Possible large-volume mafic explosive eruptions in the Izu arc recorded in IODP Site U1436

Friday, 19 December 2014: 9:45 AM
Yoshihiko Tamura1, Martin Jutzeler2, Julie Christin Schindlbeck3, Alex RL Nichols1, Susan DeBari4, James Gill5, Cathy Jeanne Busby6 and Peter Blum7, (1)JAMSTEC, Yokosuka, Japan, (2)University of Otago, National Oceanography Centre, Southampton, United Kingdom, (3)GEOMAR Helmholtz Centre for Ocean Research Kiel, Kiel, Germany, (4)Western Washington University, Bellingham, WA, United States, (5)University of California Santa Cruz, Santa Cruz, CA, United States, (6)University of California Santa Barbara, Santa Barbara, CA, United States, (7)Texas A & M University, College Station, TX, United States
The Izu-Bonin-Mariana volcanic arc system is an excellent example of an intraoceanic convergent margin where the effects of crustal anatexis and assimilation are considered to be minimal. The Izu fore arc is a repository of ashes erupted in the Izu-Bonin frontal arc because the prevailing wind blows from west to east. IODP Site U1436 (proposed Site IBM-4GT), located at 32°23.88’N, 140°21.93’E, lies in the western part of the Izu fore arc basin, ~60 km east of the arc-front volcano Aogashima, ~170 km west of the axis of the Izu-Bonin Trench, 1.5 km west of ODP Site 792, and at 1776 mbsl. It was drilled in April-May 2014, during IODP Expedition 350, as a 150 m deep geotechnical test hole for potential future deep drilling at proposed Site IBM-4 using the D/V Chikyu.

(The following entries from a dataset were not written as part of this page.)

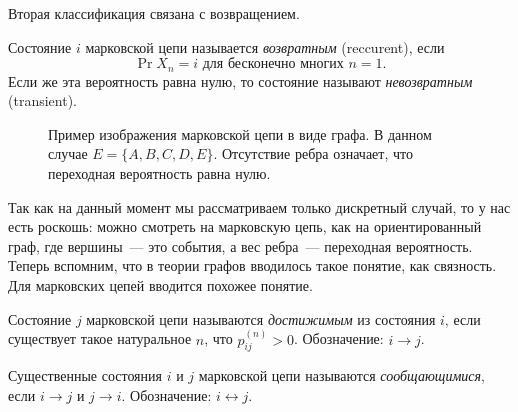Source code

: Вторая классификация связана с возвращением. 
\begin{definition}
	Состояние \(i\) марковской цепи называется \emph{возвратным} (reccurent), 
	если 
	\[
		\Pr{X_{n} = i \text{ для бесконечно многих }n} = 1.
	\]
	Если же эта вероятность равна нулю, то состояние называют 
	\emph{невозвратным} (transient).
\end{definition}

\begin{wrapfigure}[13]{r}{0.5\textwidth}
	\begin{center}
		\begin{center}
		\end{center}
	\end{center}
	\caption{Пример изображения марковской цепи в виде графа. В данном случае 
	\(E = \{A, B, C, D, E\}\). Отсутствие ребра означает, что переходная 
	вероятность равна нулю.}
\end{wrapfigure}

Так как на данный момент мы рассматриваем только дискретный случай, то у нас 
есть роскошь: можно смотреть на марковскую цепь, как на ориентированный граф, 
где вершины~--- это события, а вес ребра~--- переходная вероятность. Теперь 
вспомним, что в теории графов вводилось такое понятие, как связность. Для 
марковских цепей вводится похожее понятие.
\begin{definition}
	Состояние \(j\) марковской цепи называются \emph{достижимым} из состояния 
	\(i\), если существует такое натуральное \(n\), что \(p_{ij}^{(n)} > 0\). 
	Обозначение: \(i \to j\).
\end{definition}
\begin{definition}
	Существенные состояния \(i\) и \(j\) марковской цепи называются 
	\emph{сообщающимися}, если \(i \to j\) и \(j \to i\). Обозначение: \(i 
	\leftrightarrow j\).
\end{definition}

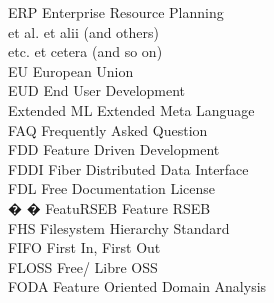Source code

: \begin{tabbing}
    \>ERP \>\>Enterprise Resource Planning\\

    \>et al. \>\>et alii (and others)\\

    \>etc. \>\>et cetera (and so on)\\



    \>EU \>\>European Union\\

    \>EUD \>\>End User Development\\

    \>Extended ML \>\>Extended Meta Language\\

    \>FAQ \>\>Frequently Asked Question\\



    \>FDD \>\>Feature Driven Development\\

    \>FDDI \>\>Fiber Distributed Data Interface\\

    \>FDL \>\>Free Documentation License\\

� � \>FeatuRSEB \>\>Feature RSEB\\


    \>FHS \>\>Filesystem Hierarchy Standard\\


    \>FIFO \>\>First In, First Out\\

    \>FLOSS \>\>Free/ Libre OSS\\

    \>FODA \>\>Feature Oriented Domain Analysis\\


\end{tabbing}
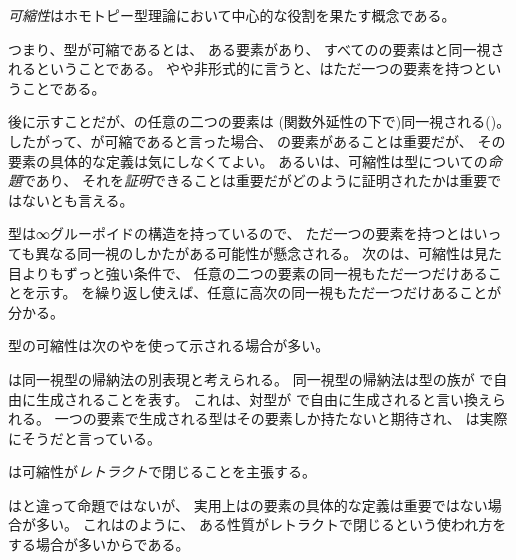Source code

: \documentclass[index]{subfiles}
\begin{document}

\emph{可縮性}はホモトピー型理論において中心的な役割を果たす概念である。



つまり、型が可縮であるとは、
ある要素があり、
すべてのの要素は\myInlineMath{\myCenter}と同一視されるということである。
やや非形式的に言うと、はただ一つの要素を持つということである。

後に示すことだが、の任意の二つの要素は
(関数外延性の下で)同一視される()。
したがって、が可縮であると言った場合、
の要素があることは重要だが、
その要素の具体的な定義は気にしなくてよい。
あるいは、可縮性は型についての\emph{命題}であり、
それを\emph{証明}できることは重要だがどのように証明されたかは重要ではないとも言える。



型は∞グルーポイドの構造を持っているので、
ただ一つの要素を持つとはいっても異なる同一視のしかたがある可能性が懸念される。
次のは、可縮性は見た目よりもずっと強い条件で、
任意の二つの要素の同一視もただ一つだけあることを示す。
を繰り返し使えば、任意に高次の同一視もただ一つだけあることが分かる。



型の可縮性は次のやを使って示される場合が多い。



は同一視型の帰納法の別表現と考えられる。
同一視型の帰納法は型の族が
で自由に生成されることを表す。
これは、対型が
で自由に生成されると言い換えられる。
一つの要素で生成される型はその要素しか持たないと期待され、
は実際にそうだと言っている。

は可縮性が\emph{レトラクト}で閉じることを主張する。



はと違って命題ではないが、
実用上はの要素の具体的な定義は重要ではない場合が多い。
これはのように、
ある性質がレトラクトで閉じるという使われ方をする場合が多いからである。
\end{document}
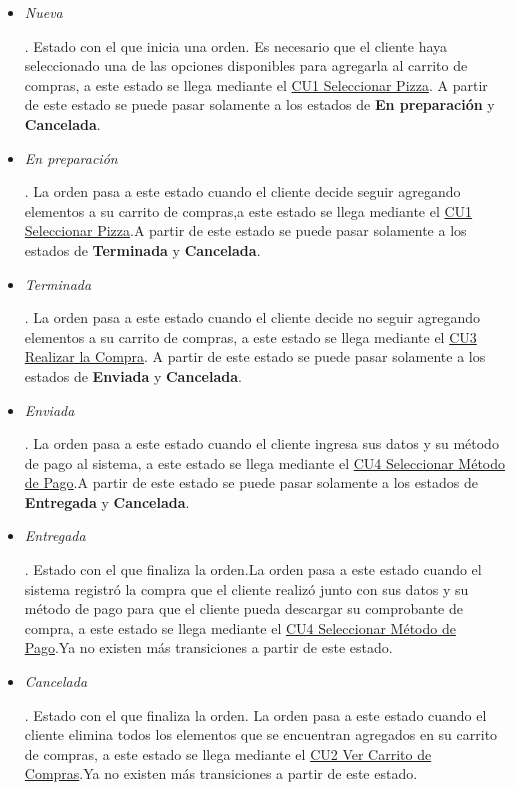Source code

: 		\begin{itemize}

			\item \hypertarget{cv:cs:edo:Nueva}{\textit{Nueva}}. Estado con el que inicia una orden. Es necesario que el cliente haya seleccionado una de las opciones disponibles para agregarla al carrito de compras, a este estado se llega mediante el \hyperlink{CU1}{CU1 Seleccionar Pizza}. A partir de este estado se puede pasar solamente a los estados de \textbf{En preparación} y \textbf{Cancelada}.

			\item \hypertarget{cv:cs:edo:EnPreparación}{\textit{En preparación}}. La orden pasa a este estado cuando el cliente decide seguir agregando elementos a su carrito de compras,a este estado se llega mediante el \hyperlink{CU1}{CU1 Seleccionar Pizza}.A partir de este estado se puede pasar solamente a los estados de \textbf{Terminada} y \textbf{Cancelada}.
			
			\item \hypertarget{cv:cs:edo:Terminada}{\textit{Terminada}}. La orden pasa a este estado cuando el cliente decide no seguir agregando elementos a su carrito de compras, a este estado se llega mediante el \hyperlink{CU3}{CU3 Realizar la Compra}. A partir de este estado se puede pasar solamente a los estados de \textbf{Enviada} y \textbf{Cancelada}.
			
			\item \hypertarget{cv:cs:edo:Enviada}{\textit{Enviada}}.  La orden pasa a este estado cuando el cliente ingresa sus datos y su método de pago al sistema, a este estado se llega mediante el  \hyperlink{CU4}{CU4 Seleccionar Método de Pago}.A partir de este estado se puede pasar solamente a los estados de \textbf{Entregada} y \textbf{Cancelada}.
			
			\item \hypertarget{cv:cs:edo:Entregada}{\textit{Entregada}}.  Estado con el que finaliza la orden.La orden pasa a este estado cuando el sistema registró la compra que el cliente realizó junto con sus datos y su método de pago para que el cliente pueda descargar su comprobante de compra, a este estado se llega mediante el \hyperlink{CU4}{CU4 Seleccionar Método de Pago}.Ya no existen más transiciones a partir de este estado.
			
			\item \hypertarget{cv:cs:edo:Cancelada}{\textit{Cancelada}}.  Estado con el que finaliza la orden. La orden pasa a este estado cuando el cliente elimina todos los elementos que se encuentran agregados en su carrito de compras, a este estado se llega mediante el \hyperlink{CU2}{CU2 Ver Carrito de Compras}.Ya no existen más transiciones a partir de este estado.
		\end{itemize}

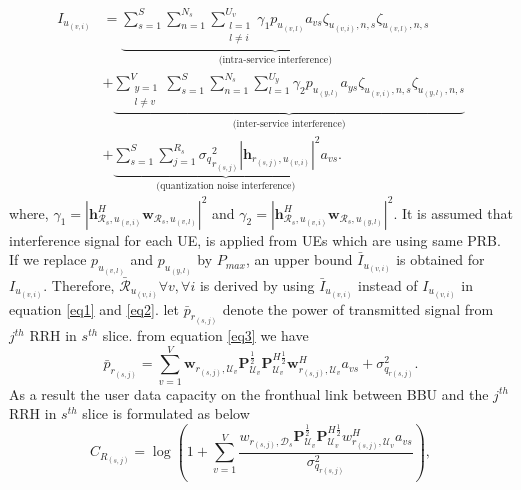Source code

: \documentclass[conference]{IEEEtran}
\begin{document}
\begin{equation}
\begin{split}
 I_{u_{(v,i)}} &= 
 \underbrace{\sum_{s=1}^{S}\sum_{n=1}^{N_s}\sum_{\substack{l=1 \\ l\neq i}}^{{U}_v} \gamma_{1}  p_{u_{(v,l)}}a_{vs}\zeta_{u_(v,i),n,s}\zeta_{u_(v,l),n,s}}_{\text{(intra-service interference)}}\\
&+ \underbrace{\sum_{\substack{y=1 \\ l\neq v}}^{V}\sum_{s=1}^{S}\sum_{n=1}^{N_s}\sum_{l=1}^{{U}_y} \gamma_{2}  p_{u_{(y,l)}}a_{ys} \zeta_{u_(v,i),n,s}\zeta_{u_(y,l),n,s}}_{\text{(inter-service interference)}}\\
&+\underbrace{ \sum_{s=1}^{S} \sum_{j=1}^{{R}_s} {\sigma_q}_{r_{(s,j)}}^2 |\boldsymbol{h}_{r_{(s,j)}, u_{(v,i)}}|^2 a_{vs}}_{\text{(quantization noise interference)}}.
\end{split}
\end{equation}
where, $\gamma_{1} =|\boldsymbol{h}_{\mathcal{R}_s, u_{(v,i)}}^H \boldsymbol{w}_{\mathcal{R}_{s},u_{(v,l)}}|^2$
and $\gamma_{2} =|\boldsymbol{h}_{\mathcal{R}_s, u_{(v,i)}}^H \boldsymbol{w}_{\mathcal{R}_{s},u_{(y,l)}}|^2$.
It is assumed that interference signal for each UE, is applied from UEs which are using same PRB.
If we replace $p_{u_{(v,l)}}$ and $p_{u_{(y,l)}}$ by $P_{max}$, an upper bound $\bar{I}_{u_{(v,i)}}$ is obtained for $I_{u_{(v,i)}}$. Therefore, $\bar{\mathcal{R}}_{u_{(v,i)}} \forall v , \forall i$ is derived by using $\bar{I}_{u_{(v,i)}}$ instead of $I_{u_{(v,i)}}$ in equation \eqref{eq1} and \eqref{eq2}.\newline
let $\bar{p}_{r_{(s,j)}}$ denote the power of transmitted signal from $j^{th}$ RRH in $s^{th}$ slice.
from equation \eqref{eq3} we have
\begin{equation}
\bar{p}_{r_{(s,j)}} = \sum_{v=1}^{V}\boldsymbol{w}_{r_{(s,j)},\mathcal{U}_{v}} \boldsymbol{P}_{\mathcal{U}_v}^{\frac{1}{2}} \boldsymbol{P}_{\mathcal{U}_v}^{H \frac{1}{2}}   \boldsymbol{w}_{r_{(s,j)},\mathcal{U}_{v}}^H a_{vs} + \sigma_{q_{r(s,j)}}^2.
\end{equation}
As a result the user data capacity on the fronthual link between BBU and the $j^{th}$ RRH in $s^{th}$ slice is formulated as below
\begin{equation}
C_{R_{(s,j)}} = \log{(1+\sum_{v=1}^{V}\frac{w_{r_{(s,j)},\mathcal{D}_{s}} \boldsymbol{P}_{\mathcal{U}_v}^{\frac{1}{2}} \boldsymbol{P}_{\mathcal{U}_v}^{H \frac{1}{2}}   w_{r_{(s,j)},\mathcal{U}_{v}}^H a_{vs}}{ \sigma_{q_{r(s,j)}}^2})},
\end{equation}
\end{document}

The stratigraphic record of Late Pleistocene mafic and silicic explosive volcanic products from the arc front consists of tuffaceous mud interstratified with mafic and evolved ash and lapilli, including distinctive black glassy mafic ash layers. These distinctive intervals are basaltic andesite and the most mafic deposits analyzed shipboard at Site U1436. The facies appeared to be unusually homogeneous in componentry and texture; the overwhelmingly glassy nature of the ash suggests subaqueous explosive eruption, and its good sorting suggests deposition by vertical settling through the water column from an ash plume that reached the atmosphere. An alterative hypothesis is that the ash layers have been redeposited in bathymetric lows by submarine density currents. These black glassy mafic ash layers attracted a great deal of interest among the science party because, if the first hypothesis is correct, they could record large-volume mafic explosive eruptions. As a result three more holes were drilled at Site U1436, in order to recover undisturbed examples of these layers. Samples from each hole are currently undergoing post-cruise geochemical (major, traces and volatiles) and componentry analysis to test these two hypotheses in more detail.